Collected data entries:
########################################

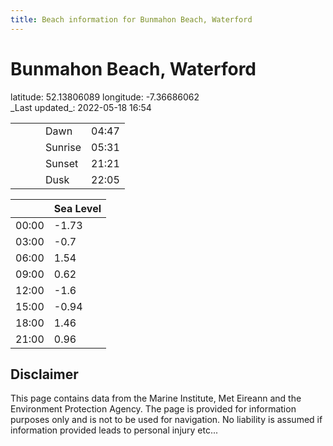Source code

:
 ```yaml
---
title: Beach information for Bunmahon Beach, Waterford
---
```

# Bunmahon Beach, Waterford 

<div class="location-info">latitude: 52.13806089 longitude: -7.36686062</div>
<div class="met-eireann-warnings"></div>
_Last updated_: 2022-05-18 16:54

|   |   |   |   |   |
|---|---|---|---|---|
|   |   |   | Dawn  | 04:47 |
|   |   |   | Sunrise  | 05:31 |
|   |   |   | Sunset  | 21:21 |
|   |   |   | Dusk  | 22:05 |

<div></div>

|   | Sea Level  |
|---|---|
| 00:00 | -1.73 |
| 03:00 | -0.7 |
| 06:00 | 1.54 |
| 09:00 | 0.62 |
| 12:00 | -1.6 |
| 15:00 | -0.94 |
| 18:00 | 1.46 |
| 21:00 | 0.96 |

## Disclaimer

This page contains data from the Marine Institute,
Met Eireann and the Environment Protection Agency. The page is provided for
information purposes only and is not to be used for navigation. No liability
is assumed if information provided leads to personal injury etc...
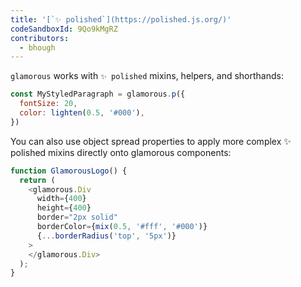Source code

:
 ```yaml
---
title: '[`✨ polished`](https://polished.js.org/)'
codeSandboxId: 9Qo9kMgRZ
contributors:
  - bhough
---
```


`glamorous` works with `✨ polished` mixins, helpers, and shorthands:

```js
const MyStyledParagraph = glamorous.p({
  fontSize: 20,
  color: lighten(0.5, '#000'),
})
```

You can also use object spread properties to apply more complex ✨ polished mixins directly onto glamorous components:

```js
function GlamorousLogo() {
  return (
    <glamorous.Div
      width={400}
      height={400}
      border="2px solid"
      borderColor={mix(0.5, '#fff', '#000')}
      {...borderRadius('top', '5px')}
    >
    </glamorous.Div>
  );
}
```
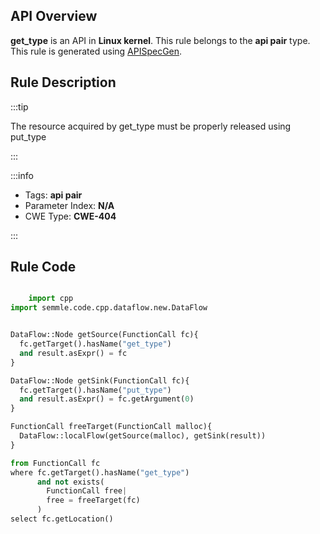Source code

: ---
---


## API Overview
**get_type** is an API in **Linux kernel**. This rule belongs to the **api pair** type. This rule is generated using [APISpecGen](../../tools/APISpecGen).
## Rule Description

:::tip

The resource acquired by get_type must be properly released using put_type

:::

:::info

- Tags: **api pair**
- Parameter Index: **N/A**
- CWE Type: **CWE-404**

:::

## Rule Code
```python

    import cpp
import semmle.code.cpp.dataflow.new.DataFlow


DataFlow::Node getSource(FunctionCall fc){
  fc.getTarget().hasName("get_type")
  and result.asExpr() = fc
}

DataFlow::Node getSink(FunctionCall fc){
  fc.getTarget().hasName("put_type")
  and result.asExpr() = fc.getArgument(0)
}

FunctionCall freeTarget(FunctionCall malloc){
  DataFlow::localFlow(getSource(malloc), getSink(result))
}

from FunctionCall fc
where fc.getTarget().hasName("get_type")
      and not exists(
        FunctionCall free| 
        free = freeTarget(fc)
      )
select fc.getLocation()

    
```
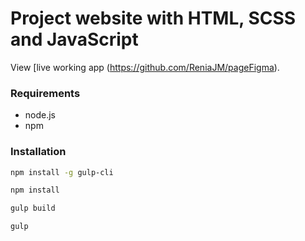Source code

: # Project website with HTML, SCSS and JavaScript 

View [live working app (https://github.com/ReniaJM/pageFigma).

### Requirements
- node.js
- npm

### Installation

```sh
npm install -g gulp-cli
```
```sh
npm install
```
```sh
gulp build
```
```sh
gulp
```
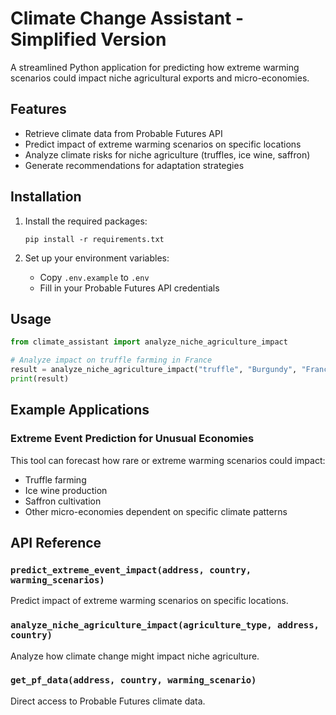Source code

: # Climate Change Assistant - Simplified Version

A streamlined Python application for predicting how extreme warming scenarios could impact niche agricultural exports and micro-economies.

## Features

- Retrieve climate data from Probable Futures API
- Predict impact of extreme warming scenarios on specific locations
- Analyze climate risks for niche agriculture (truffles, ice wine, saffron)
- Generate recommendations for adaptation strategies

## Installation

1. Install the required packages:
   ```
   pip install -r requirements.txt
   ```

2. Set up your environment variables:
   - Copy `.env.example` to `.env`
   - Fill in your Probable Futures API credentials

## Usage

```python
from climate_assistant import analyze_niche_agriculture_impact

# Analyze impact on truffle farming in France
result = analyze_niche_agriculture_impact("truffle", "Burgundy", "France")
print(result)
```

## Example Applications

### Extreme Event Prediction for Unusual Economies

This tool can forecast how rare or extreme warming scenarios could impact:
- Truffle farming
- Ice wine production
- Saffron cultivation
- Other micro-economies dependent on specific climate patterns

## API Reference

### `predict_extreme_event_impact(address, country, warming_scenarios)`
Predict impact of extreme warming scenarios on specific locations.

### `analyze_niche_agriculture_impact(agriculture_type, address, country)`
Analyze how climate change might impact niche agriculture.

### `get_pf_data(address, country, warming_scenario)`
Direct access to Probable Futures climate data.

########################################

THE TASK: Please write out all the entries above again exactly as they appear, skipping any images.

RESPONSE AREA:
Source code

:
 ```yaml
---
title: Beach information for Bunmahon Beach, Waterford
---
```

# Bunmahon Beach, Waterford 

<div class="location-info">latitude: 52.13806089 longitude: -7.36686062</div>
<div class="met-eireann-warnings"></div>
_Last updated_: 2022-05-18 16:54

|   |   |   |   |   |
|---|---|---|---|---|
|   |   |   | Dawn  | 04:47 |
|   |   |   | Sunrise  | 05:31 |
|   |   |   | Sunset  | 21:21 |
|   |   |   | Dusk  | 22:05 |

<div></div>

|   | Sea Level  |
|---|---|
| 00:00 | -1.73 |
| 03:00 | -0.7 |
| 06:00 | 1.54 |
| 09:00 | 0.62 |
| 12:00 | -1.6 |
| 15:00 | -0.94 |
| 18:00 | 1.46 |
| 21:00 | 0.96 |

## Disclaimer

This page contains data from the Marine Institute,
Met Eireann and the Environment Protection Agency. The page is provided for
information purposes only and is not to be used for navigation. No liability
is assumed if information provided leads to personal injury etc...
Source code

:
 ```yaml
---
title: '[`✨ polished`](https://polished.js.org/)'
codeSandboxId: 9Qo9kMgRZ
contributors:
  - bhough
---
```


`glamorous` works with `✨ polished` mixins, helpers, and shorthands:

```js
const MyStyledParagraph = glamorous.p({
  fontSize: 20,
  color: lighten(0.5, '#000'),
})
```

You can also use object spread properties to apply more complex ✨ polished mixins directly onto glamorous components:

```js
function GlamorousLogo() {
  return (
    <glamorous.Div
      width={400}
      height={400}
      border="2px solid"
      borderColor={mix(0.5, '#fff', '#000')}
      {...borderRadius('top', '5px')}
    >
    </glamorous.Div>
  );
}
```
Source code

: ---
---


## API Overview
**get_type** is an API in **Linux kernel**. This rule belongs to the **api pair** type. This rule is generated using [APISpecGen](../../tools/APISpecGen).
## Rule Description

:::tip

The resource acquired by get_type must be properly released using put_type

:::

:::info

- Tags: **api pair**
- Parameter Index: **N/A**
- CWE Type: **CWE-404**

:::

## Rule Code
```python

    import cpp
import semmle.code.cpp.dataflow.new.DataFlow


DataFlow::Node getSource(FunctionCall fc){
  fc.getTarget().hasName("get_type")
  and result.asExpr() = fc
}

DataFlow::Node getSink(FunctionCall fc){
  fc.getTarget().hasName("put_type")
  and result.asExpr() = fc.getArgument(0)
}

FunctionCall freeTarget(FunctionCall malloc){
  DataFlow::localFlow(getSource(malloc), getSink(result))
}

from FunctionCall fc
where fc.getTarget().hasName("get_type")
      and not exists(
        FunctionCall free| 
        free = freeTarget(fc)
      )
select fc.getLocation()

    
```
Source code

: # Project website with HTML, SCSS and JavaScript 

View [live working app (https://github.com/ReniaJM/pageFigma).

### Requirements
- node.js
- npm

### Installation

```sh
npm install -g gulp-cli
```
```sh
npm install
```
```sh
gulp build
```
```sh
gulp
```
Source code

: # Climate Change Assistant - Simplified Version

A streamlined Python application for predicting how extreme warming scenarios could impact niche agricultural exports and micro-economies.

## Features

- Retrieve climate data from Probable Futures API
- Predict impact of extreme warming scenarios on specific locations
- Analyze climate risks for niche agriculture (truffles, ice wine, saffron)
- Generate recommendations for adaptation strategies

## Installation

1. Install the required packages:
   ```
   pip install -r requirements.txt
   ```

2. Set up your environment variables:
   - Copy `.env.example` to `.env`
   - Fill in your Probable Futures API credentials

## Usage

```python
from climate_assistant import analyze_niche_agriculture_impact

# Analyze impact on truffle farming in France
result = analyze_niche_agriculture_impact("truffle", "Burgundy", "France")
print(result)
```

## Example Applications

### Extreme Event Prediction for Unusual Economies

This tool can forecast how rare or extreme warming scenarios could impact:
- Truffle farming
- Ice wine production
- Saffron cultivation
- Other micro-economies dependent on specific climate patterns

## API Reference

### `predict_extreme_event_impact(address, country, warming_scenarios)`
Predict impact of extreme warming scenarios on specific locations.

### `analyze_niche_agriculture_impact(agriculture_type, address, country)`
Analyze how climate change might impact niche agriculture.

### `get_pf_data(address, country, warming_scenario)`
Direct access to Probable Futures climate data.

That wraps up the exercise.